*** Begin section ***

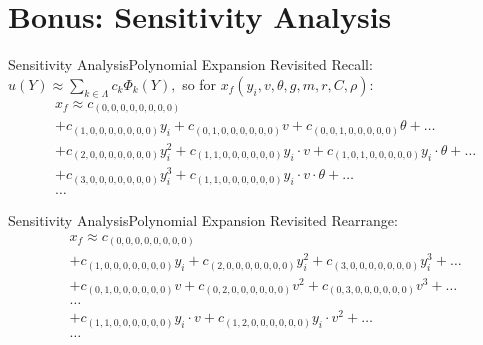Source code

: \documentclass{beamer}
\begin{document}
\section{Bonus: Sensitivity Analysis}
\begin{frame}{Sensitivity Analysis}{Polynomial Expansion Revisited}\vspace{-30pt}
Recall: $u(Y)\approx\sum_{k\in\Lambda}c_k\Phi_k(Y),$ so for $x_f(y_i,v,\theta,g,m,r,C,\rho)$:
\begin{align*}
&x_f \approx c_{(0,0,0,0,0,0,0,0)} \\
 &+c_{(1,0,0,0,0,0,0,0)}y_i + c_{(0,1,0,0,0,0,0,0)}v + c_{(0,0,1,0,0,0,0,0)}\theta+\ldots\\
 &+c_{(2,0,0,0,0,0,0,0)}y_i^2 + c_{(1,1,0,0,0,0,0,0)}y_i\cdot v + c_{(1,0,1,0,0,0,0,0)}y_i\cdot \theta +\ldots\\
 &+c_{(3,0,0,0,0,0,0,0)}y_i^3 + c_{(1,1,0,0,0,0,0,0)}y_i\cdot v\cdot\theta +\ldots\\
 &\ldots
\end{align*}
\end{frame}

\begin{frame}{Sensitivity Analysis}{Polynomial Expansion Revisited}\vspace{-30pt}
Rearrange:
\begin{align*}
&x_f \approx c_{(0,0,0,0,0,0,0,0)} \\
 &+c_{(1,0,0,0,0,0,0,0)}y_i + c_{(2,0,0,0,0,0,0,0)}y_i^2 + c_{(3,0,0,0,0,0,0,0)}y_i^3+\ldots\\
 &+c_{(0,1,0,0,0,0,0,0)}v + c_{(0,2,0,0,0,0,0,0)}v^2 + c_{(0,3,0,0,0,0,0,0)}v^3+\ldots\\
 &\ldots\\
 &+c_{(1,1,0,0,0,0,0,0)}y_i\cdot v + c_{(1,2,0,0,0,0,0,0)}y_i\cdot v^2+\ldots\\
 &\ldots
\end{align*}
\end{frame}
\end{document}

*** End section ***
*** Begin section ***

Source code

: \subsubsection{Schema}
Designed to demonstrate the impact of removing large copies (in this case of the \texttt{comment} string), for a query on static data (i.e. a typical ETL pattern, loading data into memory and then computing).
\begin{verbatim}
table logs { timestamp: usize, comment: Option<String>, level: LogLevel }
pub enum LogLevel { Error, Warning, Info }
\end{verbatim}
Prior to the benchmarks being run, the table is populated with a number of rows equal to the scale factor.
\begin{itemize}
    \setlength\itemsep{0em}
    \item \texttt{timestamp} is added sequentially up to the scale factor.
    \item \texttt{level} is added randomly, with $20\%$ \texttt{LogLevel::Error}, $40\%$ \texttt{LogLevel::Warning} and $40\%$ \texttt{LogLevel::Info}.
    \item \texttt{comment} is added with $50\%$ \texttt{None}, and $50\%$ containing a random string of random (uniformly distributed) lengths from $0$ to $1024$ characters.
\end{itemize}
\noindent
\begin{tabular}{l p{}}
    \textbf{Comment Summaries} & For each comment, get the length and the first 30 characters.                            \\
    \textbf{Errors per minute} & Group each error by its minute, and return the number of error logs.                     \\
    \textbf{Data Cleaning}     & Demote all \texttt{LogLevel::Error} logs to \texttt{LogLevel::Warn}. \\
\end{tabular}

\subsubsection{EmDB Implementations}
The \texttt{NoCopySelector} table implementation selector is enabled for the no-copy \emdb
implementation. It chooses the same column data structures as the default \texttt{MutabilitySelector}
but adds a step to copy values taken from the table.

*** End section ***
*** Begin section ***

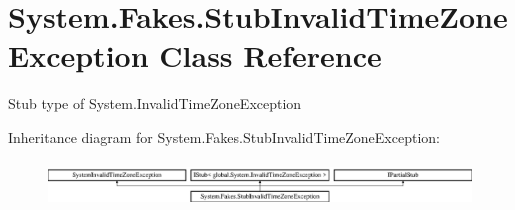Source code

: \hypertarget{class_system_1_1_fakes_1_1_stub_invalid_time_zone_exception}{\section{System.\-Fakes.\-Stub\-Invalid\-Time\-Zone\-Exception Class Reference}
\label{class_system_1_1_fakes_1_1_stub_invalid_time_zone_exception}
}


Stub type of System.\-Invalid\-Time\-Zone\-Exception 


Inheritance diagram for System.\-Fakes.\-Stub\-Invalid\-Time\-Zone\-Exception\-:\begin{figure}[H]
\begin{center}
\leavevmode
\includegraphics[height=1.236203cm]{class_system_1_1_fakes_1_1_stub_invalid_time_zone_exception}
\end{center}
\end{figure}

*** End section ***

_What you have to do:_ Return only the lines of the records in which the string "number" appears.

_Response to the task:_
Prior to the benchmarks being run, the table is populated with a number of rows equal to the scale factor.
    \textbf{Errors per minute} & Group each error by its minute, and return the number of error logs.                     \\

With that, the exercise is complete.